Assessing Trump’s risk if he mishandled White House documents

Assessing Trump’s risk if he mishandled White House documents

Reports of former President Donald Trump’s possible mishandling of federal documents found at his Mar-a-Lago resort have prompted legal experts this week to handicap: Could Trump be charged with a crime?

Some were quick to speculate yes, though it’s not clear a former president could be charged by the Justice Department for mishandling documents, even classified information. One former Trump adviser said it was highly possible that no criminal case would ever materialize, but added, “If I was Trump, I would be taking it seriously.” There are clear laws that protect federal records — with varying degrees of likelihood in their application.

The Presidential Records Act of 1978 outlines the ways official records should be maintained during a presidency and turned over at the end of an administration. Based on CNN’s and others’ reporting, it appears some of the requirements of the act may not have been followed during the Trump presidency. Instead, official White House records were ripped apart or flushed down toilets, and at least 15 boxes of records made their way to Mar-a-Lago. Some of the documents recovered from Mar-a-Lago in recent months contained records the National Archives believed were classified, according to The New York Times.

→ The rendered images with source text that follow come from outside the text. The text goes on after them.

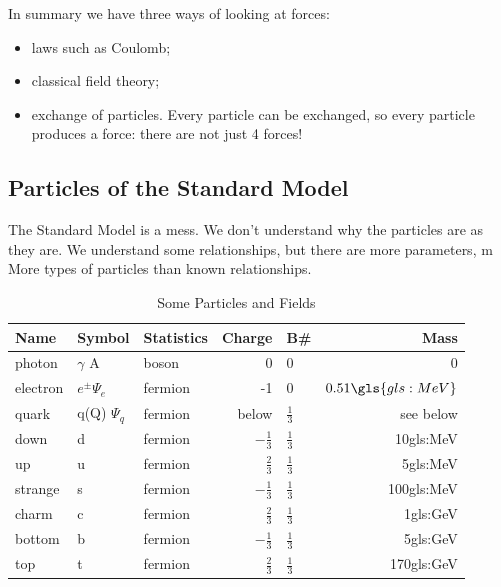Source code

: \documentclass[]{article}
\begin{document}
In summary we have three ways of looking at forces:

\begin{itemize}
	\item laws such as Coulomb;
	\item classical field theory;
	\item exchange of particles. Every particle can be exchanged, so every particle produces a force: there are not just 4 forces! 
\end{itemize}

\subsection{Particles of the Standard Model}

The Standard Model is a mess. We don't understand why the particles are as they are. We understand some relationships, but there are more parameters, m More types of particles than known relationships.

\begin{table}[H]
	\begin{center}
		\caption{Some Particles and Fields}
		\begin{tabular}{|l|l|l|r|l|r|}\hline
			Name&Symbol&Statistics&Charge&B\#&Mass\\ \hline
			photon&$\gamma$ A&boson&0&0&0 \\ \hline
			electron&$e^\pm \Psi_e$&fermion&-1&0&$0.51\gls{gls:MeV}$\\ \hline
			quark&q(Q) $\Psi_q$&fermion&below&$\frac{1}{3}$&see below\\ \hline
			down&d&fermion&$-\frac{1}{3}$&$\frac{1}{3}$&10\gls{gls:MeV}\\ 
			up&u&fermion&$\frac{2}{3}$&$\frac{1}{3}$&5\gls{gls:MeV}\\ \hline
			strange&s&fermion&$-\frac{1}{3}$&$\frac{1}{3}$&100\gls{gls:MeV}\\ 
			charm&c&fermion&$\frac{2}{3}$&$\frac{1}{3}$&1\gls{gls:GeV}\\ \hline
			bottom&b&fermion&$-\frac{1}{3}$&$\frac{1}{3}$&5\gls{gls:GeV}\\ 
			top&t&fermion&$\frac{2}{3}$&$\frac{1}{3}$&170\gls{gls:GeV}\\ \hline
		\end{tabular}
	\end{center}
\end{table}
\end{document}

Legal experts tell CNN that any unauthorized retention or destruction of White House documents raises a red flag under a criminal law that prohibits the removal or destruction of official government records. But for a charge like this to fly, prosecutors would need to show that Trump had “willfully” violated the law — a high bar, though one that prosecutors could potentially meet given the frequent efforts within the White House to try to preserve records Trump would habitually mutilate.